_WHAT THE TASK ASKS_
Leaving out the pictures, please retype each record exactly.

Collected data:
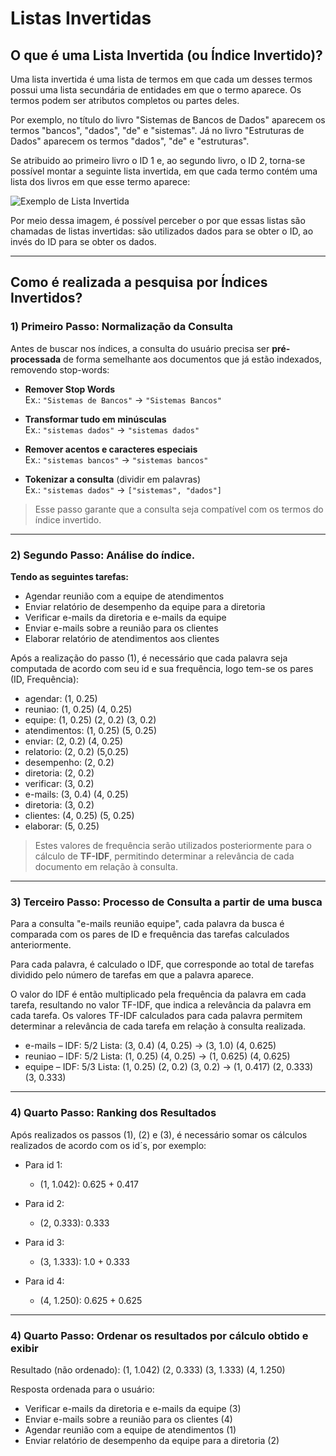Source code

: # Listas Invertidas

## O que é uma Lista Invertida (ou Índice Invertido)?

Uma lista invertida é uma lista de termos em que cada um desses termos possui uma lista secundária de entidades em que o termo aparece. Os termos podem ser atributos completos ou partes deles.

Por exemplo, no título do livro "Sistemas de Bancos de Dados" aparecem os termos "bancos", "dados", "de" e "sistemas". Já no livro "Estruturas de Dados" aparecem os termos "dados", "de" e "estruturas". 

Se atribuido ao primeiro livro o ID 1 e, ao segundo livro, o ID 2, torna-se possível montar a seguinte lista invertida, em que cada termo contém uma lista dos livros em que esse termo aparece:

![Exemplo de Lista Invertida](https://github.com/user-attachments/assets/ca431e4c-cff0-4af7-bb2f-e21988cfccee)

Por meio dessa imagem, é possível perceber o por que essas listas são chamadas de listas invertidas: são utilizados dados para se obter o ID, ao invés do ID para se obter os dados.

---

## Como é realizada a pesquisa por Índices Invertidos?

### 1) Primeiro Passo: Normalização da Consulta

Antes de buscar nos índices, a consulta do usuário precisa ser **pré-processada** de forma semelhante aos documentos que já estão indexados, removendo stop-words:

- **Remover Stop Words**  
  Ex.: `"Sistemas de Bancos"` → `"Sistemas Bancos"`  

- **Transformar tudo em minúsculas**  
  Ex.: `"sistemas dados"` → `"sistemas dados"`  

- **Remover acentos e caracteres especiais**  
  Ex.: `"sistemas bancos"` → `"sistemas bancos"`  

- **Tokenizar a consulta** (dividir em palavras)  
  Ex.: `"sistemas dados"` → `["sistemas", "dados"]`

> Esse passo garante que a consulta seja compatível com os termos do índice invertido.

---

### 2) Segundo Passo: Análise do índice.

**Tendo as seguintes tarefas:**

- Agendar reunião com a equipe de atendimentos
- Enviar relatório de desempenho da equipe para a diretoria
- Verificar e-mails da diretoria e e-mails da equipe
- Enviar e-mails sobre a reunião para os clientes
- Elaborar relatório de atendimentos aos clientes

Após a realização do passo (1), é necessário que cada palavra seja computada de acordo com seu id e sua frequência, logo tem-se os pares (ID, Frequência):

- agendar: (1, 0.25)
- reuniao: (1, 0.25) (4, 0.25)
- equipe: (1, 0.25) (2, 0.2) (3, 0.2)
- atendimentos: (1, 0.25) (5, 0.25)
- enviar: (2, 0.2) (4, 0.25)
- relatorio: (2, 0.2) (5,0.25)
- desempenho: (2, 0.2)
- diretoria: (2, 0.2)
- verificar: (3, 0.2)
- e-mails: (3, 0.4) (4, 0.25)
- diretoria: (3, 0.2)
- clientes: (4, 0.25) (5, 0.25)
- elaborar: (5, 0.25)

> Estes valores de frequência serão utilizados posteriormente para o cálculo de **TF-IDF**, permitindo determinar a relevância de cada documento em relação à consulta.

---

### 3) Terceiro Passo: Processo de Consulta a partir de uma busca

Para a consulta "e-mails reunião equipe", cada palavra da busca é comparada com os pares de ID e frequência das tarefas calculados anteriormente.

Para cada palavra, é calculado o IDF, que corresponde ao total de tarefas dividido pelo número de tarefas em que a palavra aparece. 

O valor do IDF é então multiplicado pela frequência da palavra em cada tarefa, resultando no valor TF-IDF, que indica a relevância da palavra em cada tarefa.
Os valores TF-IDF calculados para cada palavra permitem determinar a relevância de cada tarefa em relação à consulta realizada.

+ e-mails –  IDF: 5/2  Lista: (3, 0.4) (4, 0.25)  →  (3, 1.0)  (4, 0.625)
+ reuniao – IDF: 5/2 Lista: (1, 0.25) (4, 0.25)  →  (1, 0.625)  (4, 0.625)
+ equipe – IDF: 5/3 Lista: (1, 0.25) (2, 0.2) (3, 0.2)  →  (1, 0.417) (2, 0.333) (3, 0.333)


---

### 4) Quarto Passo: Ranking dos Resultados

Após realizados os passos (1), (2) e (3), é necessário somar os cálculos realizados de acordo com os id´s, por exemplo:

- Para id 1:
    
    - (1, 1.042): 0.625 + 0.417

- Para id 2:
    
    - (2, 0.333): 0.333


- Para id 3:
    
    - (3, 1.333): 1.0 + 0.333

- Para id 4:
    
    -  (4, 1.250): 0.625 + 0.625

---

### 4) Quarto Passo: Ordenar os resultados por cálculo obtido e exibir

Resultado (não ordenado):   (1, 1.042)   (2, 0.333)   (3, 1.333)   (4, 1.250)
 
Resposta ordenada para o usuário:

- Verificar e-mails da diretoria e e-mails da equipe (3)
- Enviar e-mails sobre a reunião para os clientes (4)
- Agendar reunião com a equipe de atendimentos (1)
- Enviar relatório de desempenho da equipe para a diretoria (2)


       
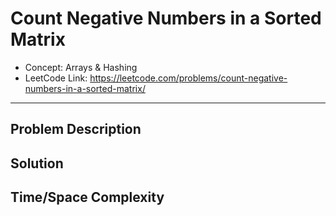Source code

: # Count Negative Numbers in a Sorted Matrix

- Concept: Arrays & Hashing
- LeetCode Link: https://leetcode.com/problems/count-negative-numbers-in-a-sorted-matrix/

---

## Problem Description

## Solution

## Time/Space Complexity

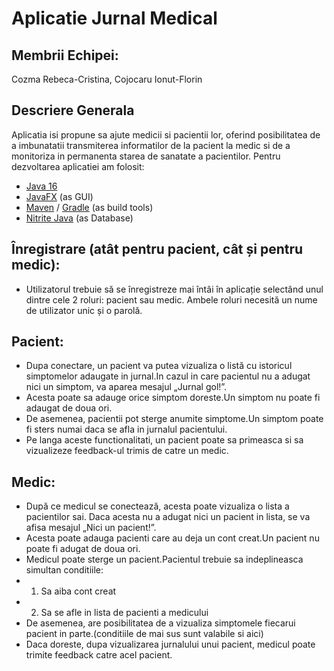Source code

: # Aplicatie Jurnal Medical
## Membrii Echipei: 
Cozma Rebeca-Cristina, Cojocaru Ionut-Florin
## Descriere Generala
Aplicatia isi propune sa ajute medicii si pacientii lor, oferind posibilitatea de a imbunatatii transmiterea informatilor de la pacient la medic si de a monitoriza in permanenta starea de sanatate a pacientilor.
Pentru dezvoltarea aplicatiei am folosit:
* [Java  16](https://www.oracle.com/java/technologies/javase-downloads.html)
* [JavaFX](https://openjfx.io/openjfx-docs/) (as GUI)
* [Maven](https://maven.apache.org/) / [Gradle](https://gradle.org/) (as build tools)
* [Nitrite Java](https://www.dizitart.org/nitrite-database.html) (as Database)

## Înregistrare (atât pentru pacient, cât și pentru medic):
* Utilizatorul trebuie să se înregistreze mai întâi în aplicație selectând unul dintre cele 2 roluri: pacient sau medic. Ambele roluri necesită un nume de utilizator unic și o parolă.
## Pacient:
* Dupa conectare, un pacient va putea vizualiza o listă cu istoricul simptomelor adaugate in jurnal.In cazul in care pacientul nu a adugat nici un simptom, va aparea mesajul „Jurnal gol!”.
* Acesta poate sa adauge orice simptom doreste.Un simptom nu poate fi adaugat de doua ori.
* De asemenea, pacientii pot sterge anumite simptome.Un simptom poate fi sters numai daca se afla in jurnalul pacientului.
* Pe langa aceste functionalitati, un pacient poate sa primeasca si sa vizualizeze feedback-ul trimis de catre un medic.
## Medic:
* După ce medicul se conectează, acesta poate vizualiza o lista a pacientilor sai. Daca acesta nu a adugat nici un pacient in lista, se va afisa mesajul „Nici un pacient!”.
* Acesta poate adauga pacienti care au deja un cont creat.Un pacient nu poate fi adugat de doua ori.
* Medicul poate sterge un pacient.Pacientul trebuie sa indeplineasca simultan conditiile:
 * 1. Sa aiba cont creat
 * 2. Sa se afle in lista de pacienti a medicului
* De asemenea, are posibilitatea de a vizualiza simptomele fiecarui pacient in parte.(conditiile de mai sus sunt valabile si aici)
* Daca doreste, dupa vizualizarea jurnalului unui pacient, medicul poate trimite feedback catre acel pacient.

_YOUR RESPONSE_
Source code

: # Listas Invertidas

## O que é uma Lista Invertida (ou Índice Invertido)?

Uma lista invertida é uma lista de termos em que cada um desses termos possui uma lista secundária de entidades em que o termo aparece. Os termos podem ser atributos completos ou partes deles.

Por exemplo, no título do livro "Sistemas de Bancos de Dados" aparecem os termos "bancos", "dados", "de" e "sistemas". Já no livro "Estruturas de Dados" aparecem os termos "dados", "de" e "estruturas". 

Se atribuido ao primeiro livro o ID 1 e, ao segundo livro, o ID 2, torna-se possível montar a seguinte lista invertida, em que cada termo contém uma lista dos livros em que esse termo aparece:

![Exemplo de Lista Invertida](https://github.com/user-attachments/assets/ca431e4c-cff0-4af7-bb2f-e21988cfccee)

Por meio dessa imagem, é possível perceber o por que essas listas são chamadas de listas invertidas: são utilizados dados para se obter o ID, ao invés do ID para se obter os dados.

---

## Como é realizada a pesquisa por Índices Invertidos?

### 1) Primeiro Passo: Normalização da Consulta

Antes de buscar nos índices, a consulta do usuário precisa ser **pré-processada** de forma semelhante aos documentos que já estão indexados, removendo stop-words:

- **Remover Stop Words**  
  Ex.: `"Sistemas de Bancos"` → `"Sistemas Bancos"`  

- **Transformar tudo em minúsculas**  
  Ex.: `"sistemas dados"` → `"sistemas dados"`  

- **Remover acentos e caracteres especiais**  
  Ex.: `"sistemas bancos"` → `"sistemas bancos"`  

- **Tokenizar a consulta** (dividir em palavras)  
  Ex.: `"sistemas dados"` → `["sistemas", "dados"]`

> Esse passo garante que a consulta seja compatível com os termos do índice invertido.

---

### 2) Segundo Passo: Análise do índice.

**Tendo as seguintes tarefas:**

- Agendar reunião com a equipe de atendimentos
- Enviar relatório de desempenho da equipe para a diretoria
- Verificar e-mails da diretoria e e-mails da equipe
- Enviar e-mails sobre a reunião para os clientes
- Elaborar relatório de atendimentos aos clientes

Após a realização do passo (1), é necessário que cada palavra seja computada de acordo com seu id e sua frequência, logo tem-se os pares (ID, Frequência):

- agendar: (1, 0.25)
- reuniao: (1, 0.25) (4, 0.25)
- equipe: (1, 0.25) (2, 0.2) (3, 0.2)
- atendimentos: (1, 0.25) (5, 0.25)
- enviar: (2, 0.2) (4, 0.25)
- relatorio: (2, 0.2) (5,0.25)
- desempenho: (2, 0.2)
- diretoria: (2, 0.2)
- verificar: (3, 0.2)
- e-mails: (3, 0.4) (4, 0.25)
- diretoria: (3, 0.2)
- clientes: (4, 0.25) (5, 0.25)
- elaborar: (5, 0.25)

> Estes valores de frequência serão utilizados posteriormente para o cálculo de **TF-IDF**, permitindo determinar a relevância de cada documento em relação à consulta.

---

### 3) Terceiro Passo: Processo de Consulta a partir de uma busca

Para a consulta "e-mails reunião equipe", cada palavra da busca é comparada com os pares de ID e frequência das tarefas calculados anteriormente.

Para cada palavra, é calculado o IDF, que corresponde ao total de tarefas dividido pelo número de tarefas em que a palavra aparece. 

O valor do IDF é então multiplicado pela frequência da palavra em cada tarefa, resultando no valor TF-IDF, que indica a relevância da palavra em cada tarefa.
Os valores TF-IDF calculados para cada palavra permitem determinar a relevância de cada tarefa em relação à consulta realizada.

+ e-mails –  IDF: 5/2  Lista: (3, 0.4) (4, 0.25)  →  (3, 1.0)  (4, 0.625)
+ reuniao – IDF: 5/2 Lista: (1, 0.25) (4, 0.25)  →  (1, 0.625)  (4, 0.625)
+ equipe – IDF: 5/3 Lista: (1, 0.25) (2, 0.2) (3, 0.2)  →  (1, 0.417) (2, 0.333) (3, 0.333)


---

### 4) Quarto Passo: Ranking dos Resultados

Após realizados os passos (1), (2) e (3), é necessário somar os cálculos realizados de acordo com os id´s, por exemplo:

- Para id 1:
    
    - (1, 1.042): 0.625 + 0.417

- Para id 2:
    
    - (2, 0.333): 0.333


- Para id 3:
    
    - (3, 1.333): 1.0 + 0.333

- Para id 4:
    
    -  (4, 1.250): 0.625 + 0.625

---

### 4) Quarto Passo: Ordenar os resultados por cálculo obtido e exibir

Resultado (não ordenado):   (1, 1.042)   (2, 0.333)   (3, 1.333)   (4, 1.250)
 
Resposta ordenada para o usuário:

- Verificar e-mails da diretoria e e-mails da equipe (3)
- Enviar e-mails sobre a reunião para os clientes (4)
- Agendar reunião com a equipe de atendimentos (1)
- Enviar relatório de desempenho da equipe para a diretoria (2)


       
Source code

: # Count Negative Numbers in a Sorted Matrix

- Concept: Arrays & Hashing
- LeetCode Link: https://leetcode.com/problems/count-negative-numbers-in-a-sorted-matrix/

---

## Problem Description

## Solution

## Time/Space Complexity

Source code

: # Aplicatie Jurnal Medical
## Membrii Echipei: 
Cozma Rebeca-Cristina, Cojocaru Ionut-Florin
## Descriere Generala
Aplicatia isi propune sa ajute medicii si pacientii lor, oferind posibilitatea de a imbunatatii transmiterea informatilor de la pacient la medic si de a monitoriza in permanenta starea de sanatate a pacientilor.
Pentru dezvoltarea aplicatiei am folosit:
* [Java  16](https://www.oracle.com/java/technologies/javase-downloads.html)
* [JavaFX](https://openjfx.io/openjfx-docs/) (as GUI)
* [Maven](https://maven.apache.org/) / [Gradle](https://gradle.org/) (as build tools)
* [Nitrite Java](https://www.dizitart.org/nitrite-database.html) (as Database)

## Înregistrare (atât pentru pacient, cât și pentru medic):
* Utilizatorul trebuie să se înregistreze mai întâi în aplicație selectând unul dintre cele 2 roluri: pacient sau medic. Ambele roluri necesită un nume de utilizator unic și o parolă.
## Pacient:
* Dupa conectare, un pacient va putea vizualiza o listă cu istoricul simptomelor adaugate in jurnal.In cazul in care pacientul nu a adugat nici un simptom, va aparea mesajul „Jurnal gol!”.
* Acesta poate sa adauge orice simptom doreste.Un simptom nu poate fi adaugat de doua ori.
* De asemenea, pacientii pot sterge anumite simptome.Un simptom poate fi sters numai daca se afla in jurnalul pacientului.
* Pe langa aceste functionalitati, un pacient poate sa primeasca si sa vizualizeze feedback-ul trimis de catre un medic.
## Medic:
* După ce medicul se conectează, acesta poate vizualiza o lista a pacientilor sai. Daca acesta nu a adugat nici un pacient in lista, se va afisa mesajul „Nici un pacient!”.
* Acesta poate adauga pacienti care au deja un cont creat.Un pacient nu poate fi adugat de doua ori.
* Medicul poate sterge un pacient.Pacientul trebuie sa indeplineasca simultan conditiile:
 * 1. Sa aiba cont creat
 * 2. Sa se afle in lista de pacienti a medicului
* De asemenea, are posibilitatea de a vizualiza simptomele fiecarui pacient in parte.(conditiile de mai sus sunt valabile si aici)
* Daca doreste, dupa vizualizarea jurnalului unui pacient, medicul poate trimite feedback catre acel pacient.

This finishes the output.